今回もはじめに原則を列挙しよう。念のため、前半の5原則も一緒に掲げておく。

<退職後のお金の運用のための10原則(前半の5個)>
* (1)基本は普通の運用と同じ。退職後だからといって特別な方法はない
* (2)追加的な稼ぎに制約があることが唯一の特徴
* (3)退職金が振り込まれた銀行では資産運用しない!
* (4)インカム・ゲインにこだわらない
* (5)長期国債よりも1%以上利回りの高いものは理由を考える
* (6)ゼロサム・ゲーム的なリスクに投資しない
* (7)保険(特に医療保険)をなるべく使わない
* (8)リスクを取りたくないお金はMRFか個人向け国債に
* (9)リスクを取る運用は内外のインデックス・ファンドに4対6で投資
* (10)個別株への投資は分散投資が基本
* <番外>財政破綻よりもインフレよりも恐ろしいのは目の前のセールスマン!

それぞれの項目についてご説明しよう。

(6)ゼロサム・ゲーム的なリスクに投資しない



これは少し分かりにくいかも知れない。

具体的には、株式、債券、不動産など収益を生むものへの投資はリスクテイクに対してプラスの見返りがある「投資」と考えてもいいが、金、原油などの商品相場、FX(外国為替証拠金取引)などでリスクを取ることはゼロサム・ゲームの状況での賭に参加することにすぎないので、資産を増やすための資金運用対象には不向きだということだ。

株式・債券・不動産などに対してなされた「投資」は企業の利益や利息、家賃などの収益を生むので、たとえば100の価値を投じたものが1年後には101とか105といった期待価値になりプラスの収益を生む。

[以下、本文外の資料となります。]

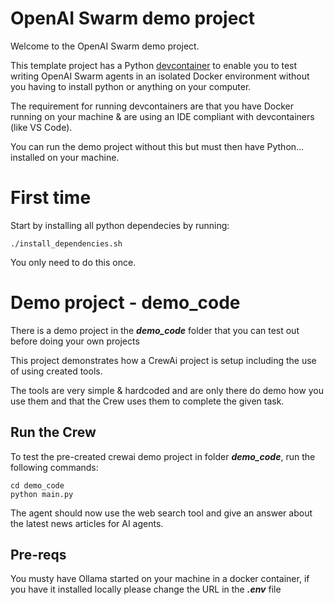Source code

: # OpenAI Swarm demo project

Welcome to the OpenAI Swarm demo project. 

This template project has a Python [devcontainer](https://code.visualstudio.com/docs/devcontainers/containers) to enable you to test writing OpenAI Swarm agents in an isolated Docker environment without you having to install python or anything on your computer.

The requirement for running devcontainers are that you have Docker running on your machine & are using an IDE compliant with devcontainers (like VS Code).

You can run the demo project without this but must then have Python... installed on your machine.

# First time

Start by installing all python dependecies by running:

```
./install_dependencies.sh
```

You only need to do this once.

# Demo project - demo_code

There is a demo project in the ***demo_code*** folder that you can test out before doing your own projects

This project demonstrates how a CrewAi project is setup including the use of using created tools.

The tools are very simple & hardcoded and are only there do demo how you use them and that the Crew uses them to complete the given task.

## Run the Crew

To test the pre-created crewai demo project in folder ***demo_code***, run the following commands:

```
cd demo_code
python main.py
```

The agent should now use the web search tool and give an answer about the latest news articles for AI agents.

## Pre-reqs
You musty have Ollama started on your machine in a docker container, if you have it installed locally please change the URL in the ***.env*** file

これに対して例えば外国為替のリスクは、自分が市場で円を売って外貨を買ったなら、市場のどこかに同額の円を買って外貨を売った人がいて、共に同じ大きさのリスクを持ちながら、損益の合計はゼロだ(注:単純な計算をすると+100%とマイナス50%の平均は+25%だと言う調子でプラスになるが、これは錯覚。実質価値ベースの期待値はゼロだ)。

同様に商品相場もゼロサム・ゲームの場であり、ゲームと割り切って参加するのは構わないが、運用対象には不適当だ。金の先物あるいは現物も同様だ。金の現物投資は、モノを所有することに伴う一種の満足感を伴うが、金融的には手数料が高くて効率の悪い金相場への参加にすぎない。将来のインフレ・リスクへの対応をお題目に売られることのある商品相場に連動する債券や商品ファンドのようなものも、実質的な手数料が高くて運用対象としては不適当だ。

高金利通貨への投資の場合、金利分だけ期待収益が高いのではないかという考えを持つ人もいるが、高金利通貨と低金利通貨の期待収益率は、通貨価値自体の下落・上昇期待で調整されているので(そうでなければ為替レートが程よく決まらない)、「相場観」の要素を別とすれば、高金利通貨の預金も低金利通貨の預金も期待収益は基本的には同じだと考えておくべきだ。

FXで高金利通貨のロング・ポジションを取りながらスワップポイントを稼ごうというポジションを、いかにも有利で安定的な運用であるかのように紹介する悪質な宣伝や初心者向けの書籍があるが、これは、意味的には借金をしてレバレッジを掛けて高金利通貨の外貨預金を買っているのと同じポジション(銀行間市場の資金操作はこれに対応するものだ)なので、有利でもなんでもない。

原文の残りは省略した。